GitLab has issued patches to rectify a severe vulnerability affecting both its Community Edition (CE) and Enterprise Edition (EE) versions, which could lead to an authentication bypass.
The flaw originates from a weakness in the ruby-saml library (CVE-2024-45409, CVSS score: 10.0), allowing attackers to authenticate as any user within the compromised system. The maintainers addressed this issue last week.
The root cause of the vulnerability lies in the library’s failure to adequately verify the SAML Response’s signature. SAML, or Security Assertion Markup Language, is a protocol enabling single sign-on (SSO) and facilitating the exchange of authentication and authorization details across various apps and sites.
“A threat actor with no authentication, but possessing a signed SAML document (issued by the Identity Provider), can forge a SAML Response or Assertion with arbitrary content,” as detailed in a security advisory. “This could permit the attacker to authenticate as any user within the affected system.”
This vulnerability also affects omniauth-saml, which subsequently released an update (version 2.2.1) that upgrades ruby-saml to version 1.17 to mitigate the risk.
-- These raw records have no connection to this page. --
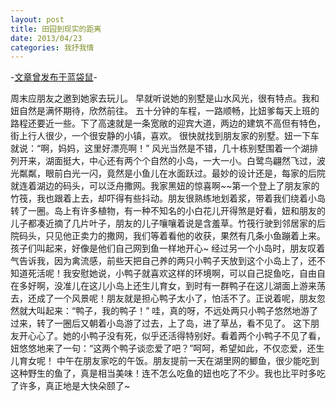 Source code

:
 ```yaml
---
layout: post
title: 田园到现实的距离
date: 2013/04/23
categories: 我抒我情
---
```


-[文章曾发布于蓝袋鼠](http://landaishu.hi2net.com/home/blog_read.asp?id=4175&blogid=105676)-



 周末应朋友之邀到她家去玩儿。
 早就听说她的别墅是山水风光，很有特点。我和妞自然是满怀期待，欣然前往。
 五十分钟的车程，一路顺畅，比妞爹每天上班的路程还要近一些。下了高速就是一条宽敞的迎宾大道，两边的建筑不高但有特色，街上行人很少，一个很安静的小镇，喜欢。
 很快就找到朋友家的别墅。妞一下车就说：“啊，妈妈，这里好漂亮啊！”
 风光当然是不错，几十栋别墅围着一个湖排列开来，湖面挺大，中心还有两个个自然的小岛，一大一小。白鹭鸟翩然飞过，波光粼粼，眼前白光一闪，竟然是小鱼儿在水面跃过。最妙的设计还是，每家的后院就连着湖边的码头，可以泛舟撒网。我家黑妞的惊喜啊~~第一个登上了朋友家的竹筏，我也跟着上去，却吓得有些抖动。朋友很熟练地划着浆，带着我们绕着小岛转了一圈。岛上有许多植物，有一种不知名的小白花儿开得煞是好看，妞和朋友的儿子都凑近摘了几片叶子，朋友的儿子嚷嚷着说是含羞草。竹筏行驶到邻居家的后院码头，只见他正卖力的撒网，我们等着看他的收获，果然有几条小鱼蹦着上来。孩子们叫起来，好像是他们自己网到鱼一样地开心~
 经过另一个小岛时，朋友叹着气告诉我，因为禽流感，前些天把自己养的两只小鸭子天放到这个小岛上了，还不知道死活呢！我安慰她说，小鸭子就喜欢这样的环境啊，可以自己捉鱼吃，自由自在多好啊，没准儿在这儿小岛上还生儿育女，到时有一群鸭子在这儿湖面上游来荡去，还成了一个风景呢！朋友就是担心鸭子太小了，怕活不了。正说着呢，朋友忽然就大叫起来：“鸭子，我的鸭子！” 哇，真的呀，不远处两只小鸭子悠然地游了过来，转了一圈后又朝着小岛游了过去，上了岛，进了草丛，看不见了。
 这下朋友开心心了。她的小鸭子没有死，似乎还活得特别好。看着两个小鸭子不见了看，妞悠悠地来了一句：“这两个鸭子谈恋爱了吧？”呵呵，希望如此，不仅恋爱，还生儿育女呢！
中午在朋友家吃的午饭。朋友提前一天在湖里网的鲫鱼，很少能吃到这种野生的鱼了，真是相当美味！连不怎么吃鱼的妞也吃了不少。我也比平时多吃了许多，真正地是大快朵颐了~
GitLab’s latest patch updates the dependencies omniauth-saml to version 2.2.1 and ruby-saml to 1.17.0. This covers versions 17.3.3, 17.2.7, 17.1.8, 17.0.8, and 16.11.10.
As a precaution, GitLab strongly recommends that users of self-hosted environments enable two-factor authentication (2FA) for all accounts and deactivate the option to bypass SAML two-factor authentication.
While GitLab has not reported any known exploitation of this flaw in active attacks, it has shared indicators of potential or successful exploitation attempts, hinting that malicious actors could be attempting to exploit the vulnerability to access susceptible GitLab instances.
“Successful attempts to exploit this flaw will generate SAML-related log events,” GitLab explained. “In cases of successful exploitation, logs will record the extern_id value set by the attacker.”
“Unsuccessful attempts might cause a ValidationError from the RubySaml library, potentially triggered by the intricacies involved in crafting a working exploit.”
This development follows an announcement by the U.S. Cybersecurity and Infrastructure Security Agency (CISA), which added five new vulnerabilities to its Known Exploited Vulnerabilities (KEV) catalog. Among them is a recently disclosed critical bug in Apache HugeGraph-Server (CVE-2024-27348, CVSS score: 9.8), based on evidence of active exploitation.
Federal Civilian Executive Branch (FCEB) agencies are advised to address the listed vulnerabilities by October 9, 2024, to defend their networks against emerging threats.